Wednesday, July 8, 2009

St. More



"Indie" "bands" tend to end up on "sound-tracks" for "indie" "films", but if St. Mawr got into the pictures they would probably end up backing up something a lot more interesting than Nick and Norah's Infinite Playlist. Movies suck. Your friends rule. Your friends should be in movies because movies should be about them. I'm more upset about my friend/bandmate having mono than I am about never actually seeing Nick and Norah. I'd rather watch my friend tune his guitar than watch Michael Cera in an uncomfortable sex scene.

So, real shit: St. Mawr is a great band with guys I've good enough friends with to have strangely unflattering photos of them.


Josh Meer plays guitar and sings on most of the songs we've put up here. He's been writing songs as long as I've known him, which goes back to some really excellent pop-punk demos in freshman year.
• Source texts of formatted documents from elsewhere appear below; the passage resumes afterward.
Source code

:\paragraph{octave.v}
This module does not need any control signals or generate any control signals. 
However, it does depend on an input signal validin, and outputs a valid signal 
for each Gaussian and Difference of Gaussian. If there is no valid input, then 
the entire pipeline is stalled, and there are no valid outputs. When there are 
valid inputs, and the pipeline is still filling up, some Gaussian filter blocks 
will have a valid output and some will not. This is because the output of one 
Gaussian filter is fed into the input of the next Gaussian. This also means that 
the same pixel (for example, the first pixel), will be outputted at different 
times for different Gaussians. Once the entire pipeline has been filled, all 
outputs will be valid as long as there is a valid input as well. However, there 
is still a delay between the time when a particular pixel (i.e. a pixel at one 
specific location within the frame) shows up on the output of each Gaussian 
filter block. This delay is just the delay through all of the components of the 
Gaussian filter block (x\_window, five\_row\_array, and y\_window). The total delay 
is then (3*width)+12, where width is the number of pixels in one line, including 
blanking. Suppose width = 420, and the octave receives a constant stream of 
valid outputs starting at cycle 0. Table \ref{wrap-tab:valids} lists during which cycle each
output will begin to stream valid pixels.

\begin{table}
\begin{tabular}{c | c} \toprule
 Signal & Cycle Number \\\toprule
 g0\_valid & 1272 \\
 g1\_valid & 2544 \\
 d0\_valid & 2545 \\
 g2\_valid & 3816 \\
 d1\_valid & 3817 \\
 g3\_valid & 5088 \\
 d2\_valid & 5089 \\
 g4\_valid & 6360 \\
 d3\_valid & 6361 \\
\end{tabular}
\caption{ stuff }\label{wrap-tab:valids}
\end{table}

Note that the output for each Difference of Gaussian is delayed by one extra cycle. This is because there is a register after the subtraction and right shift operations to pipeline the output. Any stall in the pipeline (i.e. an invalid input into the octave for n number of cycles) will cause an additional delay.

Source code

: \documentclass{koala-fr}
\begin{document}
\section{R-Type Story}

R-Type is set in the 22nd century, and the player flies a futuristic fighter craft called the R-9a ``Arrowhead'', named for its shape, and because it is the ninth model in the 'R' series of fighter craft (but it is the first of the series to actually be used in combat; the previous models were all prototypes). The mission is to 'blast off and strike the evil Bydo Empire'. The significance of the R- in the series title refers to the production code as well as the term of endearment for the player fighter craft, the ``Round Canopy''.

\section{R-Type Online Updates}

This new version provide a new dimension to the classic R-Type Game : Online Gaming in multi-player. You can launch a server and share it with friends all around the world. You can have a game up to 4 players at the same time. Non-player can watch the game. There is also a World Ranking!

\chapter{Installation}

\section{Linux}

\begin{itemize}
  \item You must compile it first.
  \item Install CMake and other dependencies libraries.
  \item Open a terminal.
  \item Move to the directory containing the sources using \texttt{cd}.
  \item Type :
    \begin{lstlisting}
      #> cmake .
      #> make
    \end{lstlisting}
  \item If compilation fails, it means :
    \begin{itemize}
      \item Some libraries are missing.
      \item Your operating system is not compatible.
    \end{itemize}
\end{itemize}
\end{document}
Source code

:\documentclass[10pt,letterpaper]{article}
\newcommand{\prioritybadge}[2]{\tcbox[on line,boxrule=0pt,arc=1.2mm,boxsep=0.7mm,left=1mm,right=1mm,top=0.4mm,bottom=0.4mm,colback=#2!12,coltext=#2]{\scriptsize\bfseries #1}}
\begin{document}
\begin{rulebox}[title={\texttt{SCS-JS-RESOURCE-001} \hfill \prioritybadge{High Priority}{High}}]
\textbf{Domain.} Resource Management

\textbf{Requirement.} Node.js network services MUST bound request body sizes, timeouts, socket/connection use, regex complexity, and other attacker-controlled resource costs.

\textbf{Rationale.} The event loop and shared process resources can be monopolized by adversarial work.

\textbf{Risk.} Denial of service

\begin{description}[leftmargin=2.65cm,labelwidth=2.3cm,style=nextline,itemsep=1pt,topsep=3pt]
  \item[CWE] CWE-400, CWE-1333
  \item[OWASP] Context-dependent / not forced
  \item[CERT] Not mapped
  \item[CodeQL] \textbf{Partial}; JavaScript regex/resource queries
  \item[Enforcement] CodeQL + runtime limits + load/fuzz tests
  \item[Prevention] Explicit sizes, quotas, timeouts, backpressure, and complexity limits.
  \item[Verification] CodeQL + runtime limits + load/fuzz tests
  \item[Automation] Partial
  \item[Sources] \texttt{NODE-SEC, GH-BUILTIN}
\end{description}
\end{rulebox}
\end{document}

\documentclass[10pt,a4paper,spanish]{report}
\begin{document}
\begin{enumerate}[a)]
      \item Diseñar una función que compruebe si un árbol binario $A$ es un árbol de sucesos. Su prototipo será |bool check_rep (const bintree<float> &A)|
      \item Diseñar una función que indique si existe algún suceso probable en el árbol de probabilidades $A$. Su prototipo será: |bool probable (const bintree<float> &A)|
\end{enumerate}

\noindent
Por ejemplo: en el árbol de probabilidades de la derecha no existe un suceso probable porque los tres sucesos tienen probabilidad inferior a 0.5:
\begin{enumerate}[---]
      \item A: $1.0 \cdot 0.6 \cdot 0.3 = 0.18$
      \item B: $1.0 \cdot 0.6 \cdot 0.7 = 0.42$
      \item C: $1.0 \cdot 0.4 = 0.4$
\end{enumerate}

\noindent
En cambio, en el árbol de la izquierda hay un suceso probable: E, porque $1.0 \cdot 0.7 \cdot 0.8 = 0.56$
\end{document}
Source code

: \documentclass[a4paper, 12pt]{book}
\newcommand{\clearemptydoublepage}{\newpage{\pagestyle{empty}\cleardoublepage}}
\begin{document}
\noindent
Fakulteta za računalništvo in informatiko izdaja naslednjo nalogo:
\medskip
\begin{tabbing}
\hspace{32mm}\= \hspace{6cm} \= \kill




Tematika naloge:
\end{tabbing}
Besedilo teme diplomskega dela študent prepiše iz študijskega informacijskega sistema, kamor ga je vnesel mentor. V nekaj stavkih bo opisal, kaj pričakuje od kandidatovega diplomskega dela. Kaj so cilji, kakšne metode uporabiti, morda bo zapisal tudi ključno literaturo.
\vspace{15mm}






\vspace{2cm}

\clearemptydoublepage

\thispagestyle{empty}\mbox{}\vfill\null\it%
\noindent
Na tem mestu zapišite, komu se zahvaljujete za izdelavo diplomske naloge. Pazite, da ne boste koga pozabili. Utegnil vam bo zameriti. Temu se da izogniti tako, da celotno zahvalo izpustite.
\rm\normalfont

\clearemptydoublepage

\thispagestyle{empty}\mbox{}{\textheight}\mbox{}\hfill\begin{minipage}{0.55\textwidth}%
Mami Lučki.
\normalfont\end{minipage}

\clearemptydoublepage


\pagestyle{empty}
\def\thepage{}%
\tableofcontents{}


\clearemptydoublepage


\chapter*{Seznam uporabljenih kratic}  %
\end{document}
I was in a sort of "youth crew" (oriented more toward blunts and beer than baseball bats and beatdowns) called Wiener Section in the first half of high school, and Josh Meer was a tight enough homie to run with the fourteen of us. I think we also went to Hebrew school together at Temple Emanu-El. By the time we saw Star Wars Episode III together, he was already a matured and disciplined songwriter/musician/producer, and that shows in these spring 2008 demos.


Andrew Hine plays drums and sings on one track, the blackout rager that is "Turning Into Nothing". I could go on and on about all the cutty things this man has done, how deep he mobs, etc. etc., but it should suffice for today to say that he's a classmate of Josh (Drew College Prep, SF, 2008).

This recording, Sweaty Palms, also enlists Jim Garrison, a music teacher who enjoyed working with the band so much that he joined them after their tenure at Drew to keep playing music with them. You can hear him hear playing bass, sax, accordion and probably a few other things I haven't even noticed yet. I haven't had the pleasure of meeting him, but someone told me that he and I were at the same Shellac show a couple weeks ago, which I consider a good sign.

It's nice how this band covers so much ground in just the four or five songs we've put up here and still manages to maintain its own energy, despite the influence of hanging out with the same crowd of punkers and taggers and assorted high school d-bags that surrounded the rest of us. This is a band that's worth following and more than worth listening to.

TL;DR version: St. Mawr rules and I'd rather listen to them than get fingered by Michael Cera.